John Geard

John Geard (1749-1838) was originally a member of the Baptist church at Montacute, Somerset. Geard was one of the first students to enter Bristol Academy after the formation of the Bristol Education Society in 1770. While at Bristol, he supplied the fledgling Falmouth and Chacewater meetings in 1773. He began his official ministry as the successor to Samuel James at Tilehouse Street, Hitchin, Hertfordshire, in 1774; he was ordained in April 1775, and remained at Hitchin until 1831. He was a strong supporter of the BMS as well as a pioneer in village preaching in such places as Shillington, Bendish, Breachwood Green, and Langley. Geard, like many of his Baptist brethren in the late 1780s and early 1790s, was not averse to politics. The church book notes that in 1788, on the centenary of the Glorious Revolution, a collection of £1.15 was taken for the building of a memorial pillar to Runnymede. When that scheme fell through, the money was sent instead to the Abolitionist Society in London “that this nation which boasts so much of liberty may not expose itself to the reproach of the inconsistency as well as the cruelty of enslaving others.” Geard was a strong supporter of the BMS from its inception in 1792, as well as Sunday schools, which began at Tilehouse in 1812. Geard’s last seven years were spent in retirement.
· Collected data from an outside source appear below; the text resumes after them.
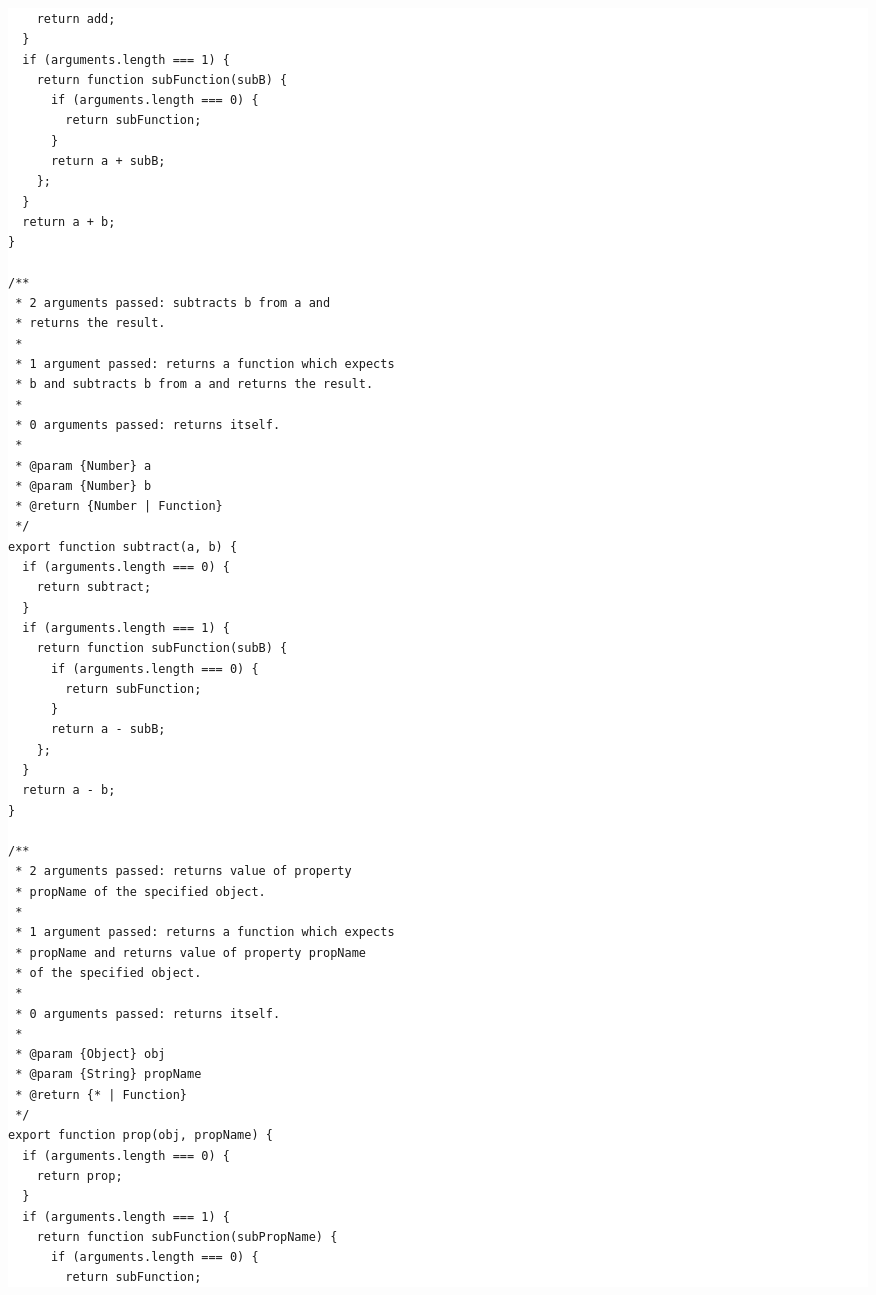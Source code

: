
   ```tsx
      return add;
    }
    if (arguments.length === 1) {
      return function subFunction(subB) {
        if (arguments.length === 0) {
          return subFunction;
        }
        return a + subB;
      };
    }
    return a + b;
  }

  /**
   * 2 arguments passed: subtracts b from a and
   * returns the result.
   *
   * 1 argument passed: returns a function which expects
   * b and subtracts b from a and returns the result.
   *
   * 0 arguments passed: returns itself.
   *
   * @param {Number} a
   * @param {Number} b
   * @return {Number | Function}
   */
  export function subtract(a, b) {
    if (arguments.length === 0) {
      return subtract;
    }
    if (arguments.length === 1) {
      return function subFunction(subB) {
        if (arguments.length === 0) {
          return subFunction;
        }
        return a - subB;
      };
    }
    return a - b;
  }

  /**
   * 2 arguments passed: returns value of property
   * propName of the specified object.
   *
   * 1 argument passed: returns a function which expects
   * propName and returns value of property propName
   * of the specified object.
   *
   * 0 arguments passed: returns itself.
   *
   * @param {Object} obj
   * @param {String} propName
   * @return {* | Function}
   */
  export function prop(obj, propName) {
    if (arguments.length === 0) {
      return prop;
    }
    if (arguments.length === 1) {
      return function subFunction(subPropName) {
        if (arguments.length === 0) {
          return subFunction;
  ```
See James McCleery, The History of Tilehouse Street (Salem) Baptist Church, Hitchin (Hitchin UK: Carling and Hales, 1919), 30-35; David Watts, A History of the Hertfordshire Baptists ([Hertfordshire]: Hertfordshire Baptist Association, 1978), 14; Roger Hayden, Continuity and Change: Evangelical Calvinism among Eighteenth-Century Baptist Ministers trained at Bristol Academy, 1690–1791 (London: Baptist Historical Society, for Roger Hayden, 2006),  234.